DATA FOR REVIEW:
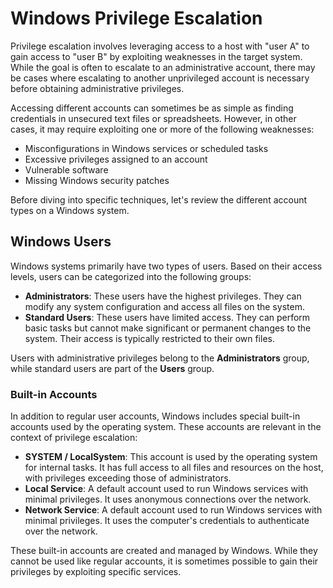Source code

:# Windows Privilege Escalation

Privilege escalation involves leveraging access to a host with "user A" to gain access to "user B" by exploiting weaknesses in the target system. While the goal is often to escalate to an administrative account, there may be cases where escalating to another unprivileged account is necessary before obtaining administrative privileges.

Accessing different accounts can sometimes be as simple as finding credentials in unsecured text files or spreadsheets. However, in other cases, it may require exploiting one or more of the following weaknesses:

- Misconfigurations in Windows services or scheduled tasks
- Excessive privileges assigned to an account
- Vulnerable software
- Missing Windows security patches

Before diving into specific techniques, let's review the different account types on a Windows system.

## Windows Users

Windows systems primarily have two types of users. Based on their access levels, users can be categorized into the following groups:

- **Administrators**: These users have the highest privileges. They can modify any system configuration and access all files on the system.
- **Standard Users**: These users have limited access. They can perform basic tasks but cannot make significant or permanent changes to the system. Their access is typically restricted to their own files.

Users with administrative privileges belong to the **Administrators** group, while standard users are part of the **Users** group.

### Built-in Accounts

In addition to regular user accounts, Windows includes special built-in accounts used by the operating system. These accounts are relevant in the context of privilege escalation:

- **SYSTEM / LocalSystem**: This account is used by the operating system for internal tasks. It has full access to all files and resources on the host, with privileges exceeding those of administrators.
- **Local Service**: A default account used to run Windows services with minimal privileges. It uses anonymous connections over the network.
- **Network Service**: A default account used to run Windows services with minimal privileges. It uses the computer's credentials to authenticate over the network.

These built-in accounts are created and managed by Windows. While they cannot be used like regular accounts, it is sometimes possible to gain their privileges by exploiting specific services.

EXERCISE DETAILS:
Write out exactly the lines from the line containing "## Windows Users" to the end of the listing above, both included, and nothing else.

OUTPUT FOR THIS EXERCISE:
## Windows Users

Windows systems primarily have two types of users. Based on their access levels, users can be categorized into the following groups:

- **Administrators**: These users have the highest privileges. They can modify any system configuration and access all files on the system.
- **Standard Users**: These users have limited access. They can perform basic tasks but cannot make significant or permanent changes to the system. Their access is typically restricted to their own files.

Users with administrative privileges belong to the **Administrators** group, while standard users are part of the **Users** group.

### Built-in Accounts

In addition to regular user accounts, Windows includes special built-in accounts used by the operating system. These accounts are relevant in the context of privilege escalation:

- **SYSTEM / LocalSystem**: This account is used by the operating system for internal tasks. It has full access to all files and resources on the host, with privileges exceeding those of administrators.
- **Local Service**: A default account used to run Windows services with minimal privileges. It uses anonymous connections over the network.
- **Network Service**: A default account used to run Windows services with minimal privileges. It uses the computer's credentials to authenticate over the network.

These built-in accounts are created and managed by Windows. While they cannot be used like regular accounts, it is sometimes possible to gain their privileges by exploiting specific services.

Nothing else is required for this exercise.